**ACTIVITY**
Set out exactly every line of the entries below, starting at the line that holds "# HTTP verbs" and stopping after the line that holds "through global variable.".

Stored dataset items
-----

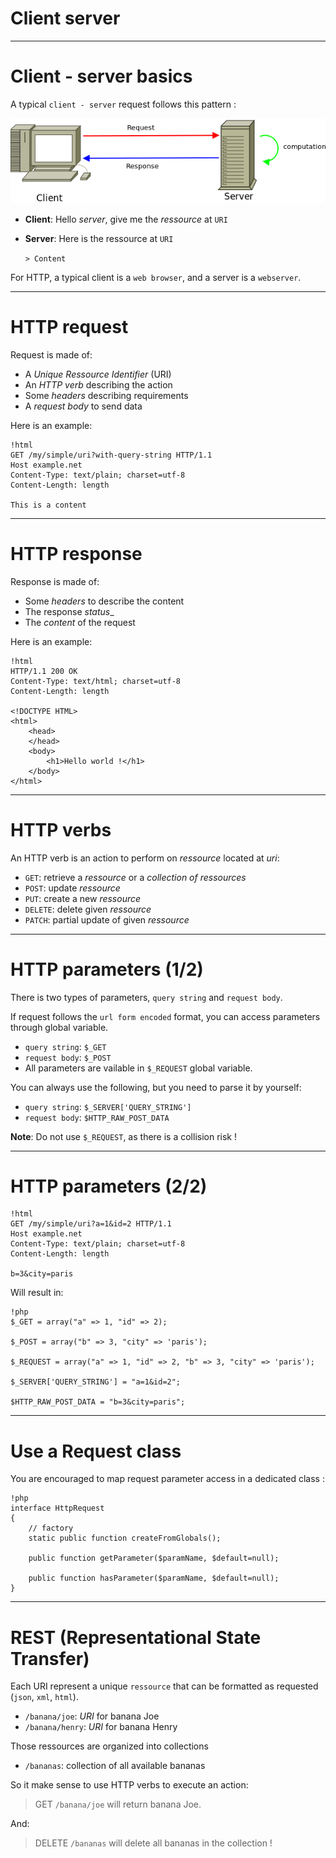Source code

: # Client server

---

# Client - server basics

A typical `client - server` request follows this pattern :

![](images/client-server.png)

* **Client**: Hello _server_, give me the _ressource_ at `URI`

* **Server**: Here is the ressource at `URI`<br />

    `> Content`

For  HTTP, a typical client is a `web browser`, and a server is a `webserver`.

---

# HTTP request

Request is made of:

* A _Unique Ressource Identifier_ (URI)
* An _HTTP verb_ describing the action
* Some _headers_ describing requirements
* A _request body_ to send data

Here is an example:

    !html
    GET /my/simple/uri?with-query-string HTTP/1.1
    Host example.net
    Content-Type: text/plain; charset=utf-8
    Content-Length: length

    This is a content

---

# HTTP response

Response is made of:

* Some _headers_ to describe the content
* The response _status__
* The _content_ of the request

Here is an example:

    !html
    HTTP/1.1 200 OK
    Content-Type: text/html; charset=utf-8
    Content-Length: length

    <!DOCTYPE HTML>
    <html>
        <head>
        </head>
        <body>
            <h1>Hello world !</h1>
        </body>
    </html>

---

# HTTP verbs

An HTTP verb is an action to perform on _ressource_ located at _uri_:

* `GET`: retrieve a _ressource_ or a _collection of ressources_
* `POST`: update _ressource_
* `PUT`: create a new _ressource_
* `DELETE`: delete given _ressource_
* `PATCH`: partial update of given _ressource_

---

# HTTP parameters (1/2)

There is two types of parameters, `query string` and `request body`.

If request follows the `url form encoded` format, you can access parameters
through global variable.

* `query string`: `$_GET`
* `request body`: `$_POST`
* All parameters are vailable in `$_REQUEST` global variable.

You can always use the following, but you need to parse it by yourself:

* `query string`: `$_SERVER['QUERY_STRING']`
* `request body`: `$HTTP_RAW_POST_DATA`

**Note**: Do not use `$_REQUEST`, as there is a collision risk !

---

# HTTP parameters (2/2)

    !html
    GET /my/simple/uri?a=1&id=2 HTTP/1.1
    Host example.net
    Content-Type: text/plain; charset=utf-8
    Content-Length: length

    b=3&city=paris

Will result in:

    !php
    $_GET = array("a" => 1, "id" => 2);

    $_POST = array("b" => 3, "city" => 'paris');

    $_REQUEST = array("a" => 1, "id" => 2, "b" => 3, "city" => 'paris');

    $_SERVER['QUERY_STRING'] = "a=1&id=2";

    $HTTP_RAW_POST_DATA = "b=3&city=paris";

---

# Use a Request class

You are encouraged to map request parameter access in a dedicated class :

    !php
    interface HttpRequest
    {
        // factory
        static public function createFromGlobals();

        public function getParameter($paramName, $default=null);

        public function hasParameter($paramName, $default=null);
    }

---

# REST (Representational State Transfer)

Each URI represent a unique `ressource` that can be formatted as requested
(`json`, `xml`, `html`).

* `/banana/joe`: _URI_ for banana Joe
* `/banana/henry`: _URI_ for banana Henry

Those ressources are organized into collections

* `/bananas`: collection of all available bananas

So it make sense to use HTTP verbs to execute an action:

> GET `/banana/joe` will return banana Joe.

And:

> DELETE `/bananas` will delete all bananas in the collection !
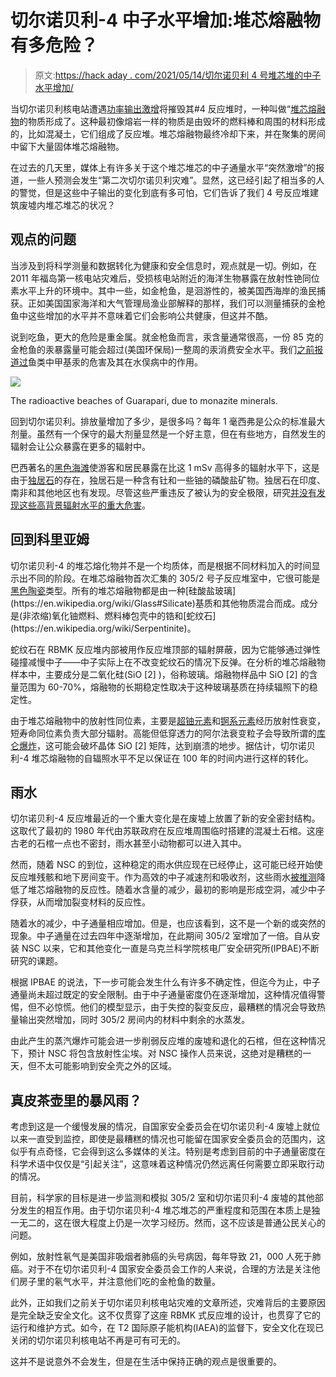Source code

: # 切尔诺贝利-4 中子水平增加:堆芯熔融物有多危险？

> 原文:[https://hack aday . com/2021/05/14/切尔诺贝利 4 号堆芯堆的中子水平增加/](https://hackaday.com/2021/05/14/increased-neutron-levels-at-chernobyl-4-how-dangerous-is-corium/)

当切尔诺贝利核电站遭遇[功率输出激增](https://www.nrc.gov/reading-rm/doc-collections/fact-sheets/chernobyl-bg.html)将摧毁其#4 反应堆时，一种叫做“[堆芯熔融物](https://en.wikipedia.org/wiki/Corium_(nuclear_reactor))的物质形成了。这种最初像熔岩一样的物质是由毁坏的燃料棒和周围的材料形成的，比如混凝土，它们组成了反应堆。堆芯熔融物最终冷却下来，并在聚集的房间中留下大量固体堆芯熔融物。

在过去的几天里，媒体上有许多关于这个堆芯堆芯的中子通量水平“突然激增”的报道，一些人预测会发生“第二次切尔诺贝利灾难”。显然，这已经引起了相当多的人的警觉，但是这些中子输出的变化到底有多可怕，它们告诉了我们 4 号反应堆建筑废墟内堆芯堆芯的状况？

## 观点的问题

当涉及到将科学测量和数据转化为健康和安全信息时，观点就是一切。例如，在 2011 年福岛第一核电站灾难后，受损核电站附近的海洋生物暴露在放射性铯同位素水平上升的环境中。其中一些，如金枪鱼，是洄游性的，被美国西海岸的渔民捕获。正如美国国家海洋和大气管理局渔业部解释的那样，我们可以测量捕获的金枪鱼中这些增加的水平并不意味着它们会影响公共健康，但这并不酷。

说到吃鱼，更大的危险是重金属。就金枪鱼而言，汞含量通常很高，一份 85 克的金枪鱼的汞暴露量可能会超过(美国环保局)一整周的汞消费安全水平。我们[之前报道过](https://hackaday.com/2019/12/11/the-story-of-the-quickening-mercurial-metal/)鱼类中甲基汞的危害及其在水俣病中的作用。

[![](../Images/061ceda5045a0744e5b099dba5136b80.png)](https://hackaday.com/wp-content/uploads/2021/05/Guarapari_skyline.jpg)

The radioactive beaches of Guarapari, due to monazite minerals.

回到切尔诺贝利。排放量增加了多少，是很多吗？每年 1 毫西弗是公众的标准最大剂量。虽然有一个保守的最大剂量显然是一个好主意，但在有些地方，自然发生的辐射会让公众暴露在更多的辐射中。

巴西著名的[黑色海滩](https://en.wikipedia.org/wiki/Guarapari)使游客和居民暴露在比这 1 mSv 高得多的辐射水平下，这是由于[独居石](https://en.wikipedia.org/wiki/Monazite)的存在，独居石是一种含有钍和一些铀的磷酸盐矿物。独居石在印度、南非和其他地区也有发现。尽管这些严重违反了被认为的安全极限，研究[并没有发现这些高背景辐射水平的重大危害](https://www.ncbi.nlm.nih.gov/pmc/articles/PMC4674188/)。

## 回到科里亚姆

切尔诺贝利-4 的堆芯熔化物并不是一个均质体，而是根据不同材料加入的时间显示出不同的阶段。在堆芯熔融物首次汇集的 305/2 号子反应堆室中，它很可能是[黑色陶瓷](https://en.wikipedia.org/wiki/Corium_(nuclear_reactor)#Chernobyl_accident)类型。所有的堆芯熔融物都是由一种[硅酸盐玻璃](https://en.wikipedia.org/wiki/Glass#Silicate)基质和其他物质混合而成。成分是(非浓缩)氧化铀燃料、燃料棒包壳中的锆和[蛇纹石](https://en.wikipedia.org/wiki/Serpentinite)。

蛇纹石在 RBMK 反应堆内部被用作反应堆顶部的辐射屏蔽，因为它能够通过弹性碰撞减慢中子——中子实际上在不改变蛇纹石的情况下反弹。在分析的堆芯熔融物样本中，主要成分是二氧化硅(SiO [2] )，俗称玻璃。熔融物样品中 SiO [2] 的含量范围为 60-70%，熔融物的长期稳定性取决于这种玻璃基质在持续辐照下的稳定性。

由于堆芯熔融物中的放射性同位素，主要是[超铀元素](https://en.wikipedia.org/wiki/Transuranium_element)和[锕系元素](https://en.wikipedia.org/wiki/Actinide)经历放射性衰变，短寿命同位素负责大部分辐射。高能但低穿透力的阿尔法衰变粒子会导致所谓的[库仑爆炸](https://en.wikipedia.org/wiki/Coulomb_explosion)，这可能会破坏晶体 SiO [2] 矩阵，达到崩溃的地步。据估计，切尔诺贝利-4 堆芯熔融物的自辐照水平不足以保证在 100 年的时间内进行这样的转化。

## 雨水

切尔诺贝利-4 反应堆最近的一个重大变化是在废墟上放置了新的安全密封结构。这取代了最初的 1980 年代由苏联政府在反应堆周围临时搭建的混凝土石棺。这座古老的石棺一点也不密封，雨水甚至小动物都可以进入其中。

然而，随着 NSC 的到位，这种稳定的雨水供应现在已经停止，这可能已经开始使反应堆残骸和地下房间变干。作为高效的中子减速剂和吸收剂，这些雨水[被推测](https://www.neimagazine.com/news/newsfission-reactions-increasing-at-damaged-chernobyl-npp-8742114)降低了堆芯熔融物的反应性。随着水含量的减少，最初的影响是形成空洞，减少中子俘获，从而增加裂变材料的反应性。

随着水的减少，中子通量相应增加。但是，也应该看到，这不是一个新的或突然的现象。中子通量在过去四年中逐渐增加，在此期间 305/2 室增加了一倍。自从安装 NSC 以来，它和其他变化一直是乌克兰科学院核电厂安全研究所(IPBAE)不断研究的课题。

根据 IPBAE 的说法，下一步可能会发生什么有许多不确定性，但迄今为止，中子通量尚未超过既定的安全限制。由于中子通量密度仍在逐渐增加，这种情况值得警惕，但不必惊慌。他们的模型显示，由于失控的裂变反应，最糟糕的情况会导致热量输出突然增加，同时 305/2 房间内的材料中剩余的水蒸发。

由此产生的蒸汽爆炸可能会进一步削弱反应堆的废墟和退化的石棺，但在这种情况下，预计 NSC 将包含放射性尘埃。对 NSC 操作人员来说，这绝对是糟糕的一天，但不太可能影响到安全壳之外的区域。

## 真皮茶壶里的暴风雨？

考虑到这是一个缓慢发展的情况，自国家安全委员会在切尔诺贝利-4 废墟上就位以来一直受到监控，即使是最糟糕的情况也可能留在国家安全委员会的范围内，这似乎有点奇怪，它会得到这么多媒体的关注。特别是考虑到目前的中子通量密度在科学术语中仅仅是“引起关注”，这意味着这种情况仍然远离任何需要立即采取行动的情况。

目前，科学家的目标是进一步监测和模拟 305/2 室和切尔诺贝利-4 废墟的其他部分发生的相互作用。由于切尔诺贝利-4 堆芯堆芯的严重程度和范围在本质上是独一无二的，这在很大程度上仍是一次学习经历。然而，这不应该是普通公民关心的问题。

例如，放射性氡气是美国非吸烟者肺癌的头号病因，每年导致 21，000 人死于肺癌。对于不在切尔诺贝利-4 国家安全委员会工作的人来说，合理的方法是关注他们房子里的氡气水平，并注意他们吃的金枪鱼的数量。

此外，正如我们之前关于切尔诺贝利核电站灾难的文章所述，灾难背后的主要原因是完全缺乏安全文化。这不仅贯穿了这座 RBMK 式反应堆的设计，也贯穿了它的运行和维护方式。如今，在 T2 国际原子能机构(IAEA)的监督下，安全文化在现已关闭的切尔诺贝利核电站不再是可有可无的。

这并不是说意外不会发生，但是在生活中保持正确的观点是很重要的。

-----

**SOLUTION TO THE EXERCISE**
# HTTP verbs

An HTTP verb is an action to perform on _ressource_ located at _uri_:

* `GET`: retrieve a _ressource_ or a _collection of ressources_
* `POST`: update _ressource_
* `PUT`: create a new _ressource_
* `DELETE`: delete given _ressource_
* `PATCH`: partial update of given _ressource_

---

# HTTP parameters (1/2)

There is two types of parameters, `query string` and `request body`.

If request follows the `url form encoded` format, you can access parameters
through global variable.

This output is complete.